When A was two she taught herself all the letters of the alphabet, their sounds and diphthongs. I was over the moon. A was going to be such an easy child to teach. I had visions of her turning three and having mastered reading, writing and long division all by herself. This was going to be a doddle. Only it wasn’t. In fact, nothing could have been further from the truth.
I’m still not sure why or even how she managed that first burst of learning at age two and yet has found learning to read and write so very difficult. It is hard sometimes as a homeschooler, knowing how much we should be encouraging our children and how much is basically allowing them to learn at the speed which suits them.
My first three children were very easy to teach, incredibly enthusiastic and found learning fairly easy. All three were fluent readers by five. However, over the years each of them have had their own struggles and the balance has always been tricky between expecting the best from them whilst still allowing time.
In A6’s case I backed off entirely. There was no way I wanted to do battle with her everyday. So I made sure she was being exposed to lots of learning opportunities and kept it light and fun. And for a while she thrived.
A has always been my most laid back child. She is very sweet, easy-going and very eager to please. She rarely cries and has found life up ’til now really rather wonderful. She adores her big sisters and is very protective of her little sister.
Lately though, I had noticed her gorgeous smile wavering. She would respond impatiently (almost unheard of) with her siblings. She occasionally demanded her own way (again, very unusual), but it wasn’t until she began to be tearful over things which would never have bothered her in the past that I asked her what was going on. She wasn’t able to express why she was unhappy, only that she was.
A6 is very much like I was at her age. My mum says it is like watching me grow up all over again. My overpowering memory of my young childhood is that I seemed to get everything wrong. Or at least, I never seemed to be able to meet the expectations of those around me. When I look back at my reports during my elementary years I can see that I obviously had issues with concentration, which A has inherited. I wondered if perhaps somehow she felt she was failing our expectations, as I had. I needed to delve deep and really reflect honestly. Was I expecting too much? Were we, without necessarily being aware of it, making these expectations known to her?
I decided to spend some time observing all the family interactions. It’s funny. I am with the children all day every day, yet this was a really interesting activity and certainly highlighted some areas of needed change.
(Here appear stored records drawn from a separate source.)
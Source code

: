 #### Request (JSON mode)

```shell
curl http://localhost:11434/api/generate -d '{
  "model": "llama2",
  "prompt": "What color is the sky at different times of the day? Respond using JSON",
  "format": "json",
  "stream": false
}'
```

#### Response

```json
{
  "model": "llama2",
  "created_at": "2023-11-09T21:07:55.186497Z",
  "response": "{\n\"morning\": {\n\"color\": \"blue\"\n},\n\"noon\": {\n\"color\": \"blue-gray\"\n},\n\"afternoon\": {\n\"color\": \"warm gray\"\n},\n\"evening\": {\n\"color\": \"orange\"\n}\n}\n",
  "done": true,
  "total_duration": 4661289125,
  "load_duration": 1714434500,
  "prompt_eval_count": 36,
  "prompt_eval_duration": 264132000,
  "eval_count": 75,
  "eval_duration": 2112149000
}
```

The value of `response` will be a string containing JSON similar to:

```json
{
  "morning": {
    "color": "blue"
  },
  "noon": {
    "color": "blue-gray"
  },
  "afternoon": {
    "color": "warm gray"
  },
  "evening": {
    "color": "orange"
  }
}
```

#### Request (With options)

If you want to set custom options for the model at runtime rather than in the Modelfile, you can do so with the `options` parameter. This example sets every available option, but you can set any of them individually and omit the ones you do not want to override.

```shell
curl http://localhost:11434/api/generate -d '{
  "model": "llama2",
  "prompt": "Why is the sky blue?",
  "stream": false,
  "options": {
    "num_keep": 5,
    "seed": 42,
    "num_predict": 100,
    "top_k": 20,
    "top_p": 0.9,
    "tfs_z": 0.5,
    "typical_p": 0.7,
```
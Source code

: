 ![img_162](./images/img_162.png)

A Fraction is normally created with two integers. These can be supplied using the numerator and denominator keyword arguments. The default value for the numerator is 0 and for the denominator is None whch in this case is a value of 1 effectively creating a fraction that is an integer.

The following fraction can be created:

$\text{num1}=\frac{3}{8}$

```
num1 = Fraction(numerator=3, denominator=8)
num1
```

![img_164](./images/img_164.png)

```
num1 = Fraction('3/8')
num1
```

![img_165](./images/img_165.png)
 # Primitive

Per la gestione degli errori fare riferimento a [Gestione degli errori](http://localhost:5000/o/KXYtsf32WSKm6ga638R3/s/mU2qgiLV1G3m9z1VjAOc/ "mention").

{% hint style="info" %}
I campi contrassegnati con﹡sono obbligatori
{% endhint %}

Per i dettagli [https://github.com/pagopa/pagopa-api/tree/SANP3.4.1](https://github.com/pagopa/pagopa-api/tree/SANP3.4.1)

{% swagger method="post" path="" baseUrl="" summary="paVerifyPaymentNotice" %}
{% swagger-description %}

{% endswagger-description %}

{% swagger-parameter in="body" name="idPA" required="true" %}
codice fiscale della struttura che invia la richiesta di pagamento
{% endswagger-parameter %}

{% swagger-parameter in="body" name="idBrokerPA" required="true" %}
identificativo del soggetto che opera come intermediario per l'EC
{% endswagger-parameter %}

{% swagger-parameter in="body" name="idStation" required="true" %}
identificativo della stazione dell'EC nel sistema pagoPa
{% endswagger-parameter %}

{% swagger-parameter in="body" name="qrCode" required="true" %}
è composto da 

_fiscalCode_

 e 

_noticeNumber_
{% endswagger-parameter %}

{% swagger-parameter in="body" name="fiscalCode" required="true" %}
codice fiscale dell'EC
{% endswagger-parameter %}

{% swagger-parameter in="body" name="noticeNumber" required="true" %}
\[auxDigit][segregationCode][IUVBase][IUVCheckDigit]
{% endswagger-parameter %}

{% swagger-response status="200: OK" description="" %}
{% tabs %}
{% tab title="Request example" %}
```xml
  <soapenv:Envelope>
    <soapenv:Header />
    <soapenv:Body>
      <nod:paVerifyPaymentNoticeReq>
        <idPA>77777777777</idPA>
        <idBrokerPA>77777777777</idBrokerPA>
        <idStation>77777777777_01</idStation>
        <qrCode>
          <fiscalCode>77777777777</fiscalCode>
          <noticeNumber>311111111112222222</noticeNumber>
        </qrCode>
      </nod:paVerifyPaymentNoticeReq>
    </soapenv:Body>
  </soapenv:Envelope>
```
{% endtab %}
The first thing I noticed was that A6 rarely paid much attention to anyone. My mum would have said she has her head constantly in the clouds (at least that is what she said about me when I was a child). This meant that if I asked her to do something, she would effectively ignore me. The girls (older) would then repeat to her what I said but louder to make her hear. I could see her face drop as she realised she should have done something but didn’t know what because she hadn’t been paying attention.
Secondly I noticed she spent a lot of time looking for something to do. Unlike the rest of the family (including me even as a child) she was unable to occupy herself at all. I could see that this was causing her to feel directionless and without purpose.
Thirdly I think her lack of reading and writing was beginning to bother her. We hadn’t pushed her at all but I think her natural intelligence was being stifled by her lack of basic skills. I know at 6 she wasn’t necessarily behind her peers but it was clear it was becoming an issue for her.
These three things were the most obvious points to come from my observations. All three could be pinned onto her lack of concentration to some extent or another.